HD 175640

Observation data Epoch J2000 Equinox ICRS
- Constellation: Aquila
- Right ascension: 18^{h} 56^{m} 22.660^{s}
- Declination: −01° 47′ 59.50″
- Apparent magnitude (V): 6.20

Characteristics
- Evolutionary stage: main sequence
- Spectral type: B9 IIIp(HgMnEu st, CaMg wk) B9 V
- B−V color index: −0.046±0.005
- Variable type: Stable

Astrometry
- Radial velocity (R_{v}): −26±4 km/s
- Proper motion (μ): RA: −2.811 mas/yr Dec.: −19.318 mas/yr
- Parallax (π): 6.3201±0.0448 mas
- Distance: 516 ± 4 ly (158 ± 1 pc)
- Absolute magnitude (M_{V}): 0.22

Details
- Mass: 3.12±0.1 M_{☉}
- Radius: 2.66±0.28 R_{☉}
- Luminosity: 94.56 L_{☉}
- Surface gravity (log g): 4.03 cgs
- Temperature: 12324±9 K
- Metallicity [Fe/H]: 0.18±0.04 dex
- Rotational velocity (v sin i): 1.6±0.3 km/s
- Other designations: BD−01°3602, FK5 3510, GC 25995, HD 175640, HIP 92963, HR 7143, SAO 142825

Database references
- SIMBAD: data

= HD 175640 =

Star in the constellation Aquila

HD 175640 is a star in the equatorial constellation of Aquila. It has an apparent visual magnitude of 6.20, which is bright enough to be visible to the naked eye under suitable seeing conditions. The star is located at a distance of approximately 516 light years as determined through parallax measurements. At that distance, the star's color is modified by an extinction of 0.36 magnitude due to interstellar dust. It is drifting closer with a heliocentric radial velocity of roughly −26 km/s.

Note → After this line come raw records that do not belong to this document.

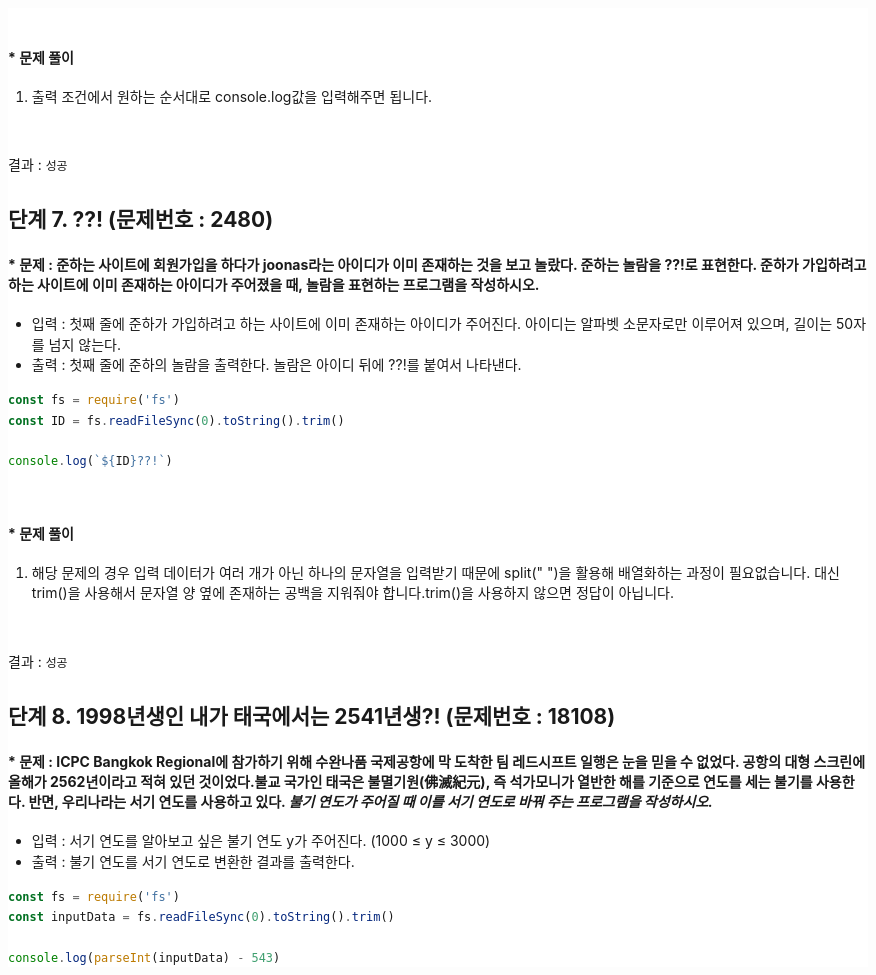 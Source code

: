 <br/>

#### \* 문제 풀이

1. 출력 조건에서 원하는 순서대로 console.log값을 입력해주면 됩니다.

<br/>

결과 : `성공`
<br/>

## 단계 7. ??! (문제번호 : 2480)

#### \* 문제 : 준하는 사이트에 회원가입을 하다가 joonas라는 아이디가 이미 존재하는 것을 보고 놀랐다. 준하는 놀람을 ??!로 표현한다. 준하가 가입하려고 하는 사이트에 이미 존재하는 아이디가 주어졌을 때, 놀람을 표현하는 프로그램을 작성하시오.

- 입력 : 첫째 줄에 준하가 가입하려고 하는 사이트에 이미 존재하는 아이디가 주어진다. 아이디는 알파벳 소문자로만 이루어져 있으며, 길이는 50자를 넘지 않는다.
- 출력 : 첫째 줄에 준하의 놀람을 출력한다. 놀람은 아이디 뒤에 ??!를 붙여서 나타낸다.

```javascript
const fs = require('fs')
const ID = fs.readFileSync(0).toString().trim()

console.log(`${ID}??!`)
```

<br/>

#### \* 문제 풀이

1. 해당 문제의 경우 입력 데이터가 여러 개가 아닌 하나의 문자열을 입력받기 때문에 split(" ")을 활용해 배열화하는 과정이 필요없습니다. 대신 trim()을 사용해서 문자열 양 옆에 존재하는 공백을 지워줘야 합니다.trim()을 사용하지 않으면 정답이 아닙니다.

<br/>

결과 : `성공`
<br/>

## 단계 8. 1998년생인 내가 태국에서는 2541년생?! (문제번호 : 18108)

#### \* 문제 : ICPC Bangkok Regional에 참가하기 위해 수완나품 국제공항에 막 도착한 팀 레드시프트 일행은 눈을 믿을 수 없었다. 공항의 대형 스크린에 올해가 2562년이라고 적혀 있던 것이었다.불교 국가인 태국은 불멸기원(佛滅紀元), 즉 석가모니가 열반한 해를 기준으로 연도를 세는 불기를 사용한다. 반면, 우리나라는 서기 연도를 사용하고 있다. _불기 연도가 주어질 때 이를 서기 연도로 바꿔 주는 프로그램을 작성하시오._

- 입력 : 서기 연도를 알아보고 싶은 불기 연도 y가 주어진다. (1000 ≤ y ≤ 3000)
- 출력 : 불기 연도를 서기 연도로 변환한 결과를 출력한다.

```javascript
const fs = require('fs')
const inputData = fs.readFileSync(0).toString().trim()

console.log(parseInt(inputData) - 543)
```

This is classified as a mercury-manganese star, which is a late B-type chemically peculiar star of type CP3. A distinctive feature of this class of stars is an apparent extreme overabundance of the elements mercury and manganese. It has a low longitudinal magnetic field strength of −0.6±2.2 G. This is a particularly stable star, showing no signs of pulsation. As with other HgMn stars, it is spinning slowly, showing a projected rotational velocity of 1.6 km/s.

In 2007, some evidence was found that this may be a single-lined spectroscopic binary star system. In particular, shifts in radial velocity were observed in the range of 7±to km/s.